Hmm… I’m not sure. Let me elaborate:
If we are talking strictly about the next_symbol()
function and log_probs
then that is not entirely true.
For example, if the input sentence for next_symbol()
is “It’s time for tea”, then the output is (symbol, symbol log probability)
or in other words - (next word, next word’s log probability). For example, it could be the word “now”.
In other words, the model outputs the predictions for previous tokens and the next token, next-next token, next-next-next token and so on up to sequence length. (we do not care about the model’s predictions for “It’s time for tea” but we care for the next word prediction).
But if we are talking about the details what happens inside the function in this line:
# get the model prediction
output, _ = ...
then it’s more of what you said - the model gets a tuple of inputs. One part being input_tokens
and the other padded_with_batch
. Then the part you were talking about:
is the part that goes to input_encoder
- which embeds, then LSTM layers encode the information for the decoder consumption. In other words, it tries to express/compress the information that is “inside” these words and their sequence so that decoder could do it’s best to decompress what was inside the input and to continue the sequence.
In general, when we train language models, the thing that happens is what you talked about. For example, when we have a sentence like “It’s time for tea”, we train the model like:
- [<sos>] → what is the next word? → well, this time it’s [“It’s”]

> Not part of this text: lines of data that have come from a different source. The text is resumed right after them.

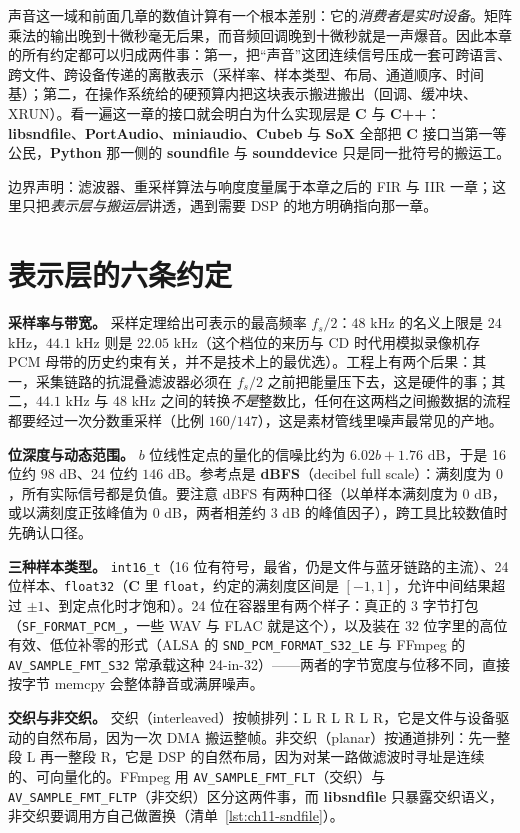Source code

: \documentclass[12pt,a4paper,fontset=fandol]{ctexbook}
\newcommand{\Tp}[1]{\texttt{#1}}
\newcommand{\Bk}{\allowbreak}
\newcommand{\Lib}[1]{\textbf{#1}}
\newcommand{\Lang}[1]{\textsf{\bfseries #1}}
\newcommand{\CL}{\Lang{C}}
\newcommand{\CPP}{\Lang{C++}}
\newcommand{\PY}{\Lang{Python}}
\begin{document}
声音这一域和前面几章的数值计算有一个根本差别：它的\emph{消费者是实时设备}。矩阵乘法的输出晚到十微秒毫无后果，而音频回调晚到十微秒就是一声爆音。因此本章的所有约定都可以归成两件事：第一，把``声音''这团连续信号压成一套可跨语言、跨文件、跨设备传递的离散表示（采样率、样本类型、布局、通道顺序、时间基）；第二，在操作系统给的硬预算内把这块表示搬进搬出（回调、缓冲块、XRUN）。看一遍这一章的接口就会明白为什么实现层是 \CL{} 与 \CPP{}：\Lib{libsndfile}、\Lib{PortAudio}、\Lib{miniaudio}、\Lib{Cubeb} 与 \Lib{SoX} 全部把 \CL{} 接口当第一等公民，\PY{} 那一侧的 \Lib{soundfile} 与 \Lib{sounddevice} 只是同一批符号的搬运工。

边界声明：滤波器、重采样算法与响度度量属于本章之后的 FIR 与 IIR 一章；这里只把\emph{表示层与搬运层}讲透，遇到需要 DSP 的地方明确指向那一章。

\section{表示层的六条约定}

\textbf{采样率与带宽。} 采样定理给出可表示的最高频率 $f_s/2$：$48$ kHz 的名义上限是 $24$ kHz，$44.1$ kHz 则是 $22.05$ kHz（这个档位的来历与 CD 时代用模拟录像机存 PCM 母带的历史约束有关，并不是技术上的最优选）。工程上有两个后果：其一，采集链路的抗混叠滤波器必须在 $f_s/2$ 之前把能量压下去，这是硬件的事；其二，$44.1$ kHz 与 $48$ kHz 之间的转换\emph{不是}整数比，任何在这两档之间搬数据的流程都要经过一次分数重采样（比例 $160/147$），这是素材管线里噪声最常见的产地。

\textbf{位深度与动态范围。} $b$ 位线性定点的量化的信噪比约为 $6.02b + 1.76$ dB，于是 16 位约 $98$ dB、24 位约 $146$ dB。参考点是 \textbf{dBFS}（decibel full scale）：满刻度为 $0$，所有实际信号都是负值。要注意 dBFS 有两种口径（以单样本满刻度为 $0$ dB，或以满刻度正弦峰值为 $0$ dB，两者相差约 $3$ dB 的峰值因子），跨工具比较数值时先确认口径。

\textbf{三种样本类型。} \Tp{int16\_t}（16 位有符号，最省，仍是文件与蓝牙链路的主流）、24 位样本、\Tp{float32}（\CL{} 里 \Tp{float}，约定的满刻度区间是 $[-1,1]$，允许中间结果超过 $\pm 1$、到定点化时才饱和）。24 位在容器里有两个样子：真正的 $3$ 字节打包（\Tp{SF\_\Bk FORMAT\_\Bk PCM\_\Bk 24}，一些 WAV 与 FLAC 就是这个），以及装在 32 位字里的高位有效、低位补零的形式（ALSA 的 \Tp{SND\_\Bk PCM\_\Bk FORMAT\_\Bk S32\_\Bk LE} 与 FFmpeg 的 \Tp{AV\_\Bk SAMPLE\_\Bk FMT\_\Bk S32} 常承载这种 24-in-32）——两者的字节宽度与位移不同，直接按字节 memcpy 会整体静音或满屏噪声。

\textbf{交织与非交织。} 交织（interleaved）按帧排列：L R L R L R，它是文件与设备驱动的自然布局，因为一次 DMA 搬运整帧。非交织（planar）按通道排列：先一整段 L 再一整段 R，它是 DSP 的自然布局，因为对某一路做滤波时寻址是连续的、可向量化的。FFmpeg 用 \Tp{AV\_\Bk SAMPLE\_\Bk FMT\_\Bk FLT}（交织）与 \Tp{AV\_\Bk SAMPLE\_\Bk FMT\_\Bk FLTP}（非交织）区分这两件事，而 \Lib{libsndfile} 只暴露交织语义，非交织要调用方自己做置换（清单~\ref{lst:ch11-sndfile}）。
\end{document}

- [<sos>, “It’s”] → what is the next word? → well, this time it’s [“time”]
- [<sos>, “It’s”, “time”] → what is the next word? → well, this time it’s [“for”]
- [<sos>, “It’s”, “time”, “for”] → what is the next word? → well, this time it’s [“tea”]
and we update the weights accordingly.
We do this not only for efficiency (since we have the whole sentence and we should get most out of now and not reload it next time) but also so that the model could predict from any sentence length, even when its length is zero.
So to be clear, the model predicts every word, but the next_symbol
function takes out only the one we care about.